D. Ontario. In its previous comments, the Committee had noted the conclusions and recommendations of the Committee on Freedom of Association in Case No. 1975 (316th Report, paragraphs 229-274; 321st Report, paragraphs 103-118; persons taking part in community participation activities prohibited from joining a trade union), Bill No. 22 and Case No. 2025 (320th Report, paragraphs 374-414, concerning the Back to School Act, 1998, which brought an end to a legal strike by teachers). The Committee further noted from the conclusions and recommendations of the Committee on Freedom of Association in Case No. 1951 (325th Report, paragraphs 197-215) that principals and vice-principals are still denied the right to organize.

In its latest report, the Government mentioned that a provincial election was being held on 2 October 2003 and that any information provided by the Government of Ontario would be forwarded to the Committee as soon as available. The Committee recalls once again that the only possible exceptions being the armed forces and police, the right to organize should be guaranteed to all workers without distinction whatsoever and that teachers should be allowed to have recourse to strike action. It requests the Government to amend its legislation and to keep it informed of the measures taken in this respect in its next report.

E. Newfoundland and Labrador. The Committee recalls that its previous comments concerned the need to amend the Fishing Industry Collective Bargaining Act (Bill No. 31) so that workers in the fishing industry were not denied the right to strike. The Committee notes that it is the view of the Government that amending the Fishing Industry Collective Bargaining Act to remove the final offer selection process would be contrary to the wishes of fish harvesters as represented by the Fish, Food and Allied Workers’ Union/Canadian Auto Workers Union. It further notes that, according to the Government, the parties that operate under the final offer selection (FOS) agree to forgo the right to strike for a specific period of time.

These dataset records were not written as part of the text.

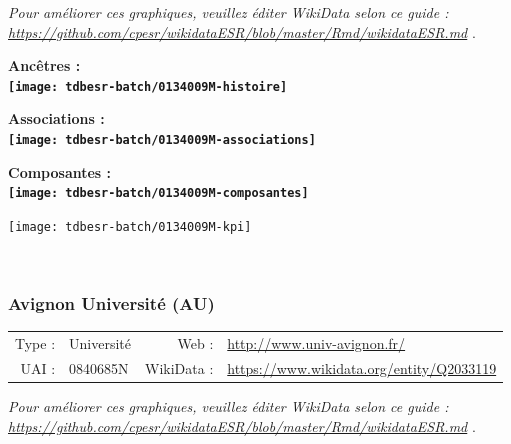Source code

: \documentclass[12pt,french,]{article}
\begin{document}
\textit{\scriptsize Pour améliorer ces graphiques, veuillez éditer WikiData selon ce guide :  \href{https://github.com/cpesr/wikidataESR/blob/master/Rmd/wikidataESR.md}{https://github.com/cpesr/wikidataESR/blob/master/Rmd/wikidataESR.md}}
.

\vspace{1cm}  
\begin{minipage}[b]{0.50\textwidth}\begin{center} \bf Ancêtres : \\  
\texttt{[image: tdbesr-batch/0134009M-histoire]} \end{center}\end{minipage}\begin{minipage}[b]{0.50\textwidth}\begin{center} \bf Associations : \\  
\texttt{[image: tdbesr-batch/0134009M-associations]} \end{center}\end{minipage}

\hrulefill

\begin{center} \bf Composantes : \\  
\texttt{[image: tdbesr-batch/0134009M-composantes]} \end{center}

\begin{center}\texttt{[image: tdbesr-batch/0134009M-kpi]} \end{center}\checkoddpage

\ifoddpage \fi ~\newpage  

\hypertarget{avignon-universituxe9-au}{%
\subsubsection{Avignon Université (AU)}\label{avignon-universituxe9-au}}

\begin{tabular*}{\textwidth}{rp{5cm}rl}  
\hline  
Type : & Université & Web : &\href{http://www.univ-avignon.fr/}{http://www.univ-avignon.fr/} \\  
UAI : & 0840685N & WikiData : & \href{https://www.wikidata.org/entity/Q2033119}{https://www.wikidata.org/entity/Q2033119} \\  
\hline  
\end{tabular*}

\textit{\scriptsize Pour améliorer ces graphiques, veuillez éditer WikiData selon ce guide :  \href{https://github.com/cpesr/wikidataESR/blob/master/Rmd/wikidataESR.md}{https://github.com/cpesr/wikidataESR/blob/master/Rmd/wikidataESR.md}}
.
\end{document}
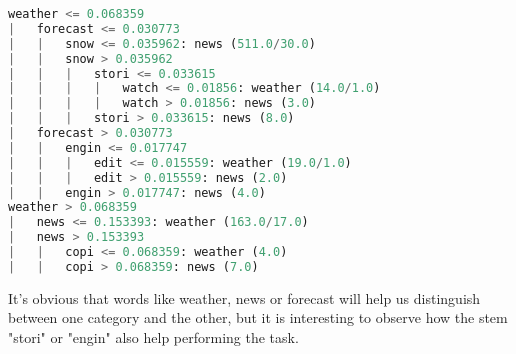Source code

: \begin{lstlisting}[language=Python]
weather <= 0.068359
|   forecast <= 0.030773
|   |   snow <= 0.035962: news (511.0/30.0)
|   |   snow > 0.035962
|   |   |   stori <= 0.033615
|   |   |   |   watch <= 0.01856: weather (14.0/1.0)
|   |   |   |   watch > 0.01856: news (3.0)
|   |   |   stori > 0.033615: news (8.0)
|   forecast > 0.030773
|   |   engin <= 0.017747
|   |   |   edit <= 0.015559: weather (19.0/1.0)
|   |   |   edit > 0.015559: news (2.0)
|   |   engin > 0.017747: news (4.0)
weather > 0.068359
|   news <= 0.153393: weather (163.0/17.0)
|   news > 0.153393
|   |   copi <= 0.068359: weather (4.0)
|   |   copi > 0.068359: news (7.0)
\end{lstlisting}
It's obvious that words like weather, news or forecast will help us distinguish between one category and the other, but it is interesting to observe how the stem "stori" or "engin" also help performing
the task.

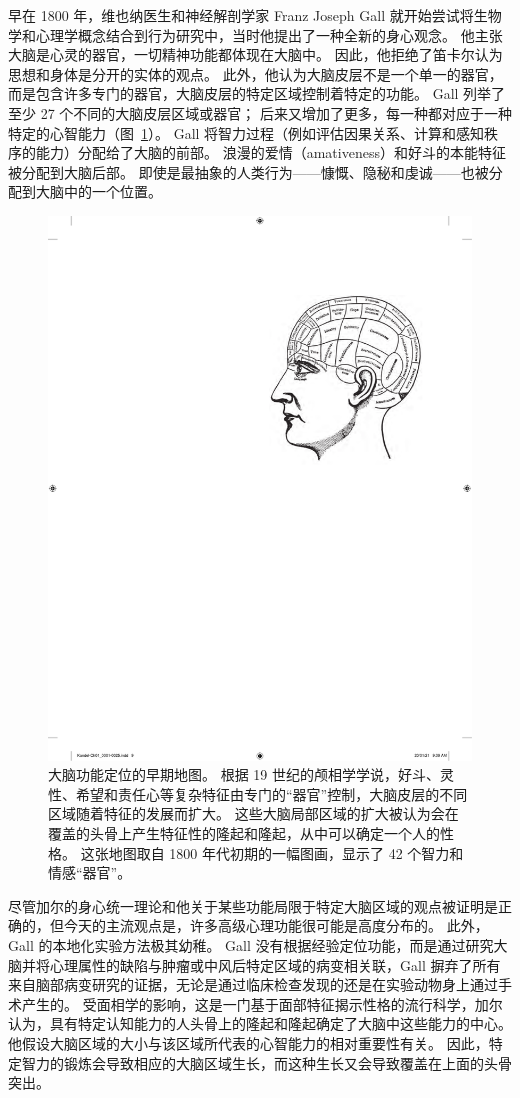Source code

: 早在 1800 年，维也纳医生和神经解剖学家 Franz Joseph Gall 就开始尝试将生物学和心理学概念结合到行为研究中，当时他提出了一种全新的身心观念。
他主张大脑是心灵的器官，一切精神功能都体现在大脑中。
因此，他拒绝了笛卡尔认为思想和身体是分开的实体的观点。
此外，他认为大脑皮层不是一个单一的器官，而是包含许多专门的器官，大脑皮层的特定区域控制着特定的功能。 
Gall 列举了至少 27 个不同的大脑皮层区域或器官； 后来又增加了更多，每一种都对应于一种特定的心智能力（图~\ref{fig:1_1}）。
Gall 将智力过程（例如评估因果关系、计算和感知秩序的能力）分配给了大脑的前部。
浪漫的爱情（amativeness）和好斗的本能特征被分配到大脑后部。
即使是最抽象的人类行为——慷慨、隐秘和虔诚——也被分配到大脑中的一个位置。


\begin{figure}[htbp]
	\centering
	\includegraphics[width=0.5\linewidth]{chap01/fig_1_1}
	\caption{大脑功能定位的早期地图。
		根据 19 世纪的颅相学学说，好斗、灵性、希望和责任心等复杂特征由专门的“器官”控制，大脑皮层的不同区域随着特征的发展而扩大。
		这些大脑局部区域的扩大被认为会在覆盖的头骨上产生特征性的隆起和隆起，从中可以确定一个人的性格。
		这张地图取自 1800 年代初期的一幅图画，显示了 42 个智力和情感“器官”。}
	\label{fig:1_1}
\end{figure}


尽管加尔的身心统一理论和他关于某些功能局限于特定大脑区域的观点被证明是正确的，但今天的主流观点是，许多高级心理功能很可能是高度分布的。
此外，Gall 的本地化实验方法极其幼稚。
Gall 没有根据经验定位功能，而是通过研究大脑并将心理属性的缺陷与肿瘤或中风后特定区域的病变相关联，Gall 摒弃了所有来自脑部病变研究的证据，无论是通过临床检查发现的还是在实验动物身上通过手术产生的。
受面相学的影响，这是一门基于面部特征揭示性格的流行科学，加尔认为，具有特定认知能力的人头骨上的隆起和隆起确定了大脑中这些能力的中心。
他假设大脑区域的大小与该区域所代表的心智能力的相对重要性有关。
因此，特定智力的锻炼会导致相应的大脑区域生长，而这种生长又会导致覆盖在上面的头骨突出。


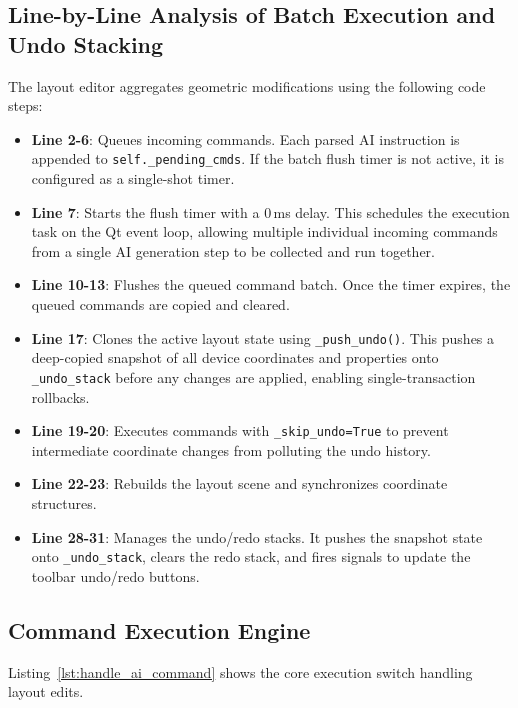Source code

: \subsection{Line-by-Line Analysis of Batch Execution and Undo Stacking}
The layout editor aggregates geometric modifications using the following code steps:
\begin{itemize}
    \item \textbf{Line 2-6}: Queues incoming commands. Each parsed AI instruction is appended to \texttt{self.\_pending\_cmds}. If the batch flush timer is not active, it is configured as a single-shot timer.
    \item \textbf{Line 7}: Starts the flush timer with a $0$\,ms delay. This schedules the execution task on the Qt event loop, allowing multiple individual incoming commands from a single AI generation step to be collected and run together.
    \item \textbf{Line 10-13}: Flushes the queued command batch. Once the timer expires, the queued commands are copied and cleared.
    \item \textbf{Line 17}: Clones the active layout state using \texttt{\_push\_}\allowbreak\texttt{undo()}. This pushes a deep-copied snapshot of all device coordinates and properties onto \texttt{\_undo\_stack} before any changes are applied, enabling single-transaction rollbacks.
    \item \textbf{Line 19-20}: Executes commands with \texttt{\_skip\_undo=True} to prevent intermediate coordinate changes from polluting the undo history.
    \item \textbf{Line 22-23}: Rebuilds the layout scene and synchronizes coordinate structures.
    \item \textbf{Line 28-31}: Manages the undo/redo stacks. It pushes the snapshot state onto \texttt{\_undo\_stack}, clears the redo stack, and fires signals to update the toolbar undo/redo buttons.
\end{itemize}

\subsection{Command Execution Engine}
Listing~\ref{lst:handle_ai_command} shows the core execution switch handling layout edits.

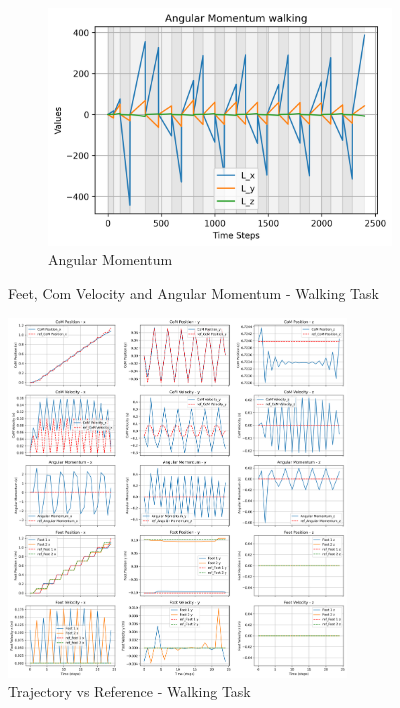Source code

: \documentclass[main.tex]{subfiles}
\begin{document}
\begin{figure}[htbp]
\begin{subfigure}[b]{0.32\textwidth}
        \includegraphics[width=\textwidth]{figures/Angular Momentum walking.png}
        \caption{Angular Momentum}
        \label{fig:sub3}
    \end{subfigure}
    \caption{Feet, Com Velocity and Angular Momentum - Walking Task}
    \label{fig:threeimages}
\end{figure}
\begin{figure}[htbp]
    \centering
    \includegraphics[width=0.8\textwidth]{figures/contact_x_walking.png}
    \caption{Trajectory vs Reference - Walking Task}
    \label{fig:yourlabel}
\end{figure}
\end{document}
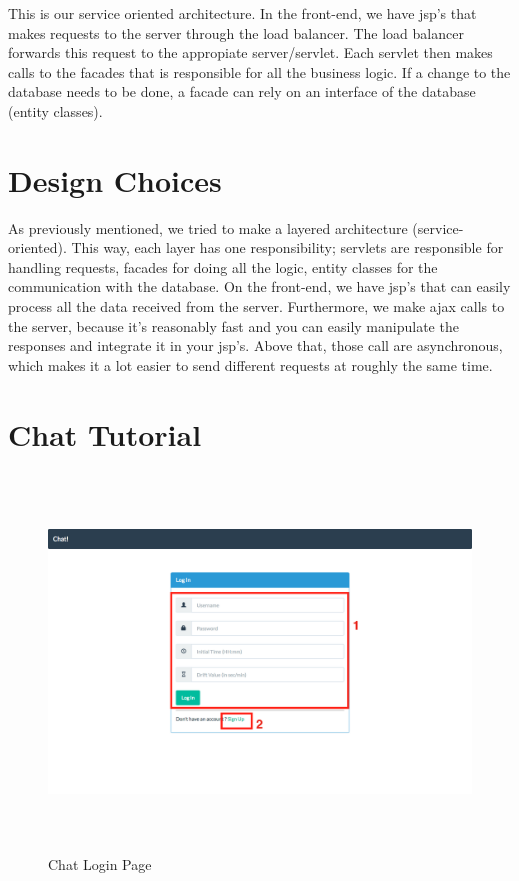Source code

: \documentclass[11pt]{article}
\begin{document}
This is our service oriented architecture. In the front-end, we have jsp's that makes requests to the server through the load balancer. The load balancer forwards this request to the appropiate server/servlet. Each servlet then makes calls to the facades that is responsible for all the business logic. If a change to the database needs to be done, a facade can rely on an interface of the database (entity classes).

\section{Design Choices}

As previously mentioned, we tried to make a layered architecture (service-oriented). This way, each layer has one responsibility; servlets are responsible for handling requests, facades for doing all the logic, entity classes for the communication with the database. On the front-end, we have jsp's that can easily process all the data received from the server. Furthermore, we make ajax calls to the server, because it's reasonably fast and you can easily manipulate the responses and integrate it in your jsp's. Above that, those call are asynchronous, which makes it a lot easier to send different requests at roughly the same time.

\section{Chat Tutorial}

\begin{figure}[H]
\centering
\includegraphics[height=100mm]{login.png}
\caption{Chat Login Page}
\end{figure}
\end{document}
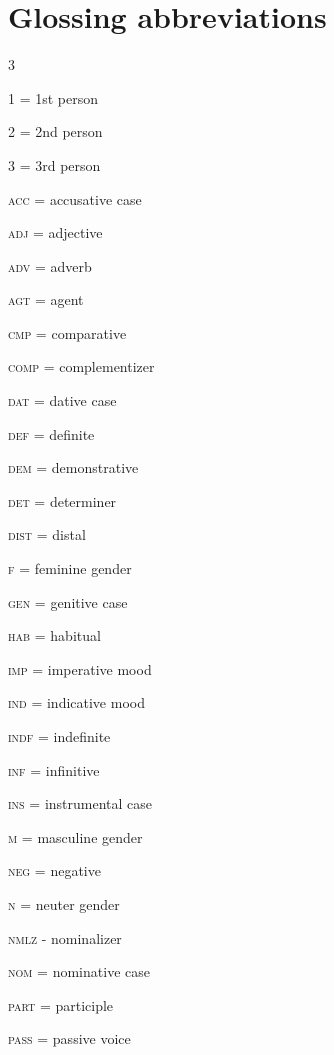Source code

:\documentclass{article}[12pt]
\begin{document}
\section{Glossing abbreviations}

\vspace{0.25cm}

\begin{multicols}{3}

\textsc{1} = 1st person

\textsc{2} = 2nd person

\textsc{3} = 3rd person


\textsc{acc} = accusative case


\textsc{adj} = adjective

\textsc{adv} = adverb

\textsc{agt} = agent

\textsc{cmp} = comparative

\textsc{comp} = complementizer

\textsc{dat} = dative case

\textsc{def} = definite

\textsc{dem} = demonstrative

\textsc{det} = determiner

\textsc{dist} = distal

\textsc{f} = feminine gender

\textsc{gen} = genitive case

\textsc{hab} = habitual

\textsc{imp} = imperative mood

\textsc{ind} = indicative mood

\textsc{indf} = indefinite

\textsc{inf} = infinitive

\textsc{ins} = instrumental case

\textsc{m} = masculine gender

\textsc{neg} = negative

\textsc{n} = neuter gender

\textsc{nmlz} - nominalizer

\textsc{nom} = nominative case

\textsc{part} = participle

\textsc{pass} = passive voice



\end{multicols}
\end{document}
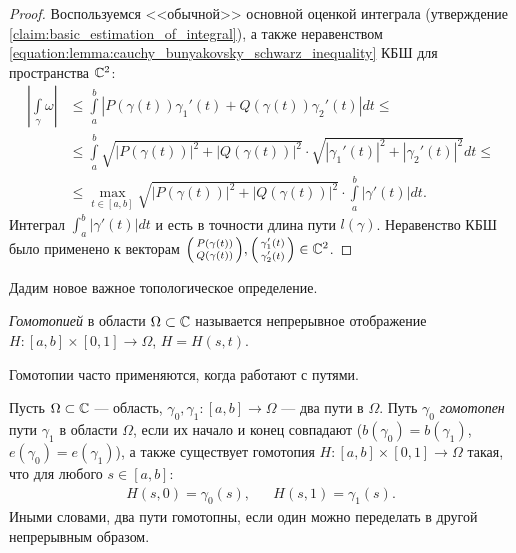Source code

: \documentclass[../complex-analysis.tex]{subfiles}
\begin{document}
\begin{proof}
 Воспользуемся <<обычной>> основной оценкой интеграла (утверждение \ref{claim:basic_estimation_of_integral}), а также неравенством \eqref{equation:lemma:cauchy_bunyakovsky_schwarz_inequality} КБШ для пространства $\mathbb{C}^{2}$:
 \begin{align*}
  \left| \int\limits_{\gamma} \omega  \right| &\leqslant \int\limits_{a}^{b} \left| P(\gamma(t))\gamma_1'(t) + Q(\gamma(t))\gamma_2'(t) \right|dt \leqslant \\
  &\leqslant \int\limits_{a}^{b} \sqrt{\left| P(\gamma(t)) \right|^{2} + \left| Q(\gamma(t)) \right|^{2}} \cdot \sqrt{\left| \gamma_1'(t) \right|^{2} + \left| \gamma_2'(t) \right|^{2}} dt \leqslant \\
  &\leqslant \max_{t \in [a,b]} \sqrt{\left| P(\gamma(t)) \right|^{2} + \left| Q(\gamma(t)) \right|^{2}} \cdot \int\limits_{a}^{b} \left| \gamma'(t) \right|  dt
  .\end{align*} Интеграл $\int_{a}^{b} \left| \gamma'(t) \right|dt$ и есть в точности длина пути $l(\gamma)$. Неравенство КБШ было применено к векторам $ \begin{psmallmatrix}
  P(\gamma(t)) \\ Q(\gamma(t))
  \end{psmallmatrix}, \begin{psmallmatrix}
  \gamma_1'(t) \\ \gamma_2'(t)
 \end{psmallmatrix} \in \mathbb{C}^{2}$.
\end{proof}

Дадим новое важное топологическое определение.
\begin{df}[гомотопия]
 \textit{Гомотопией} в области $\Omega \subset \mathbb{C}$ называется непрерывное отображение $H \colon [a,b] \times [0,1] \to \Omega$, $H = H(s,t)$. 
\end{df}

Гомотопии часто применяются, когда работают с путями.

\begin{df}
 \label{definition:path-homotopy}
 Пусть $\Omega \subset \mathbb{C}$ --- область, $\gamma_0, \gamma_1\colon [a,b] \to \Omega$ --- два пути в $\Omega$. Путь $\gamma_0$ \textit{гомотопен} пути $\gamma_1$ в области $\Omega$, если их начало и конец совпадают ($b(\gamma_0) = b(\gamma_1)$, $e(\gamma_0) = e(\gamma_1)$), а также существует гомотопия $H \colon [a,b] \times [0,1] \to \Omega$  такая, что для любого $s \in [a,b]$:
 \begin{align*}
  H(s,0) = \gamma_0(s), & &H(s,1) = \gamma_1(s).
 \end{align*} Иными словами, два пути гомотопны, если один можно переделать в другой непрерывным образом.
\end{df}
\end{document}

On the other hand, the Committee notes with interest that, following the adoption of an Act to amend the Fishing Industry Collective Bargaining Act, which came into force on 19 December 2002, the opting out provision has been reconfirmed (section 35.12): either party to collective bargaining may serve notice that it wishes to withdraw from the FOS model. When the opting out provision is invoked, the legislation provides for a return to a more traditional collective bargaining regime, with conventional strike and lockout provisions. The Committee notes with interest that in this regard the prohibition on strikes is not currently a permanent feature of the legislation and can be seen as a legally binding agreement, which allows parties to reclaim such a right.